The latest example to beware out of our state department of educanto has an acronym, of course. Even two or three. (Doesn't every instant solution to man's eternal questions?) The guiding principle for coming up with such labels is that they be (a) short and (b) misleading. And these latest abbreviations meet both requirements. One goes by the tag SOAR, which stands for Student Ordinal Assessment Ranking. And the poor reader, let alone the poor administrator told to figure it all out, is assured that the whole convoluted process is easy to understand. Even if that may require a few pages of directions. Or maybe a whole book of them.

This ranking system is a product of TESS, which stands for Teacher Excellence and Support System, though any excellence and support it offers may be hard to find, obscured as both are by this latest attempt to quantify the unquantifiable--a process that never seems to end for those convinced they can work out a simple formula or 12 to capture the art that is teaching. Or maybe the art that was teaching before the statisticians got hold of it.
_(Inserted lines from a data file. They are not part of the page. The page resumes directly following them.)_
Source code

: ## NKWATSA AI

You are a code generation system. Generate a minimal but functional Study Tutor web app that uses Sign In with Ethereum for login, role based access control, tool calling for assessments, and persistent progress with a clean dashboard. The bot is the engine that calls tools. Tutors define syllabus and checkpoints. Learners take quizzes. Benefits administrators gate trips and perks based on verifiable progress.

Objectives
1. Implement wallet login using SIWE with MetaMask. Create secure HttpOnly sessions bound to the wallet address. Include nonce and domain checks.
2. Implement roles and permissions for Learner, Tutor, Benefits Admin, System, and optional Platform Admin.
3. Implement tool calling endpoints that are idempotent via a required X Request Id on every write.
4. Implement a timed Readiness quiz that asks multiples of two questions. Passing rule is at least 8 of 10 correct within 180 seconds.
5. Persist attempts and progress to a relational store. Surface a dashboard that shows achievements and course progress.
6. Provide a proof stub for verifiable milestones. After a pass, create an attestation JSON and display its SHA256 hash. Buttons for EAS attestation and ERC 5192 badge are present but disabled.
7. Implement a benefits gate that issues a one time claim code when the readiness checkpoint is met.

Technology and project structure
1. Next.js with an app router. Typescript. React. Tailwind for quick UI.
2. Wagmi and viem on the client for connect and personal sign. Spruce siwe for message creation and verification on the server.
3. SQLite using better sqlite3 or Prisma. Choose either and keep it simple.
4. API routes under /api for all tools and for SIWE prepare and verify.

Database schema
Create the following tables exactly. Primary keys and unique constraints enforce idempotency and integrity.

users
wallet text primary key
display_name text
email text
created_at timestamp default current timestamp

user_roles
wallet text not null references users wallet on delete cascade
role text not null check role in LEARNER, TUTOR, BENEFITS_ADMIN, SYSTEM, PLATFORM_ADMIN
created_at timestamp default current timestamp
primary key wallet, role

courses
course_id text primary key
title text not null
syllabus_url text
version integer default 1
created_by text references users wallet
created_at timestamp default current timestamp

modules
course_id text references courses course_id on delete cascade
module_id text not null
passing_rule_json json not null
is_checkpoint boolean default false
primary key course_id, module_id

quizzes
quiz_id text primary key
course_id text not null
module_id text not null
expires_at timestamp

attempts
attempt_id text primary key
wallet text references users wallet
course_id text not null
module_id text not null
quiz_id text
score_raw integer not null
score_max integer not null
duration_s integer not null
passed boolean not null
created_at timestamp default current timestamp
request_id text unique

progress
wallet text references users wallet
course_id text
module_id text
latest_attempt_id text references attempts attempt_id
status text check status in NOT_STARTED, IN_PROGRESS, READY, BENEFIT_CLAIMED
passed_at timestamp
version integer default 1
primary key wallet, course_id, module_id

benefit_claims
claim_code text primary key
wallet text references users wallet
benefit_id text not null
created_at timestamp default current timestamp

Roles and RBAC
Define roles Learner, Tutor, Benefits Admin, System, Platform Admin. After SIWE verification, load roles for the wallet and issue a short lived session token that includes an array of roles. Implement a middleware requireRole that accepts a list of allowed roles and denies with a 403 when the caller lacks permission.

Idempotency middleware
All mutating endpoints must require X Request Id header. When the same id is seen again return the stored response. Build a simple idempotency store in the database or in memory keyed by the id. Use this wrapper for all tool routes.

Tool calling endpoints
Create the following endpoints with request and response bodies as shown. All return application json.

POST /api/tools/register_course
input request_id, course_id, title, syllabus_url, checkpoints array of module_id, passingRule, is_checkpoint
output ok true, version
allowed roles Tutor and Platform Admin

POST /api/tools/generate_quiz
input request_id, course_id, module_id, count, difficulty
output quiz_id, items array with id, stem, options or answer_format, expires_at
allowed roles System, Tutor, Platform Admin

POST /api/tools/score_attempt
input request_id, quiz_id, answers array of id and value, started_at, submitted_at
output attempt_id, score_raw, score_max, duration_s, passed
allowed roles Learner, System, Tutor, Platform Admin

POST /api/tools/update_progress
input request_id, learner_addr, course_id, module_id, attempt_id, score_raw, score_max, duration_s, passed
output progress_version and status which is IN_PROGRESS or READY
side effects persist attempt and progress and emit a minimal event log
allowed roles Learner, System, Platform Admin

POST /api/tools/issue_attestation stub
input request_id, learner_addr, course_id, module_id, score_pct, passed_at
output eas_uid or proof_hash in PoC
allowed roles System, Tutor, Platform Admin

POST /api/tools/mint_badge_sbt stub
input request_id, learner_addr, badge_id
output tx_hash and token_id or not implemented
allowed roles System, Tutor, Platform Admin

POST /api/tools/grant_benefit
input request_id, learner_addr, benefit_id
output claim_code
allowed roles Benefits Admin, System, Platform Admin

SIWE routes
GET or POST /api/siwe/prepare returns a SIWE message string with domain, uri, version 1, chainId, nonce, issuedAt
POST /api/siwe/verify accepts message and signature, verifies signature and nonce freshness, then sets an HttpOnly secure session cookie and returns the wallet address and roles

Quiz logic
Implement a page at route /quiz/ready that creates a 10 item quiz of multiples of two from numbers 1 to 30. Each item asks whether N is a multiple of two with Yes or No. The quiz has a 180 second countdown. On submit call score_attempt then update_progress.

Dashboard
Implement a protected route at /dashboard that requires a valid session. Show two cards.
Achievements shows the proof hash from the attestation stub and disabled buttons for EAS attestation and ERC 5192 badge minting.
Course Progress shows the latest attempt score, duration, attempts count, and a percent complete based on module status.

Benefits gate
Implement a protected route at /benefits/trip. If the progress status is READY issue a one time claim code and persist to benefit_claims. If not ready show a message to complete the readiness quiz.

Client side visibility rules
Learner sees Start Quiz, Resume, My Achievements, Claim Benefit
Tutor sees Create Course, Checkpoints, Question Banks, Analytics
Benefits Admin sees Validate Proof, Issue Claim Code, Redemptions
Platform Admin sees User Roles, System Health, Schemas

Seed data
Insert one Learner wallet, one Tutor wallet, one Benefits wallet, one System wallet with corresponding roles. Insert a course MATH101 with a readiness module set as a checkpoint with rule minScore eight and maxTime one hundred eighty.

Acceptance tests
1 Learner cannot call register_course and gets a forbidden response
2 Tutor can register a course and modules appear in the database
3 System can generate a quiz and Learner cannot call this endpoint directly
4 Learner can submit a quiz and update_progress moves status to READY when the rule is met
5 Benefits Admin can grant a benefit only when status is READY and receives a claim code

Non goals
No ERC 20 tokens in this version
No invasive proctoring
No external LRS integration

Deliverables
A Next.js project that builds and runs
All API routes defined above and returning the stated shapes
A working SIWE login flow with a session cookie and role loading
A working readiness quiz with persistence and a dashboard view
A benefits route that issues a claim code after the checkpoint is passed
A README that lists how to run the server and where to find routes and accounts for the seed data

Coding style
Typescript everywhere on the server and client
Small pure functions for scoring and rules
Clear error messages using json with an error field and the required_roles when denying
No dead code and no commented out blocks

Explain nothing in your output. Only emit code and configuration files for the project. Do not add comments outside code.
Here's a sample of just how simple it is to calculate a teacher's SOAR--if you can stand it. To quote that noted educator Margo Channing, aka Bette Davis, in All About Eve: "Fasten your seat belts, it's going to be a bumpy night!" Or weeks of them if you're faced by pages of instructions like these:

"1. To calculate SOAR, a measure of growth between two academic years, first group all students who scored the same scale score on the previous year's assessment, and then look at just those students' scores on the current year's assessment. Apply percentiles to this distribution with the following formula SOAR = Pl/(n+1) where P is the position of the score in the distribution n. A constant value of 1 is added to the n count in order to center the percentiles for all groups. This SOAR percentile is simply a measure of student performance in the current academic year relative to their academic peers. 2. . . . ."

We're particularly fond of the word "simply" in the last sentence of that anything but simple paragraph, or attempt at one. But that's all right, the whole contraption comes with . . . Graphs! They're inarticulate modern man's substitute for words.

All in all, what the poor reader has here is another example of what Ortega y Gasset summed up early in another century, the 20th, as "the barbarism of specialization." And it's still going on, only Piled Higher and Deeper, which may be abbreviated as Ph.D.--in "education," all too often.

This latest wad of gobbledegook brings to mind the contortions the state's Department of Education has just gone through after being told--by law--to devise a simple system of letter grades for school districts instead of all those mysterious numbers it usually favors. Naturally it came up with a system that is anything but simple. Educantists may find this convoluted numbers game simple. Unfortunately, it may not be to anyone else.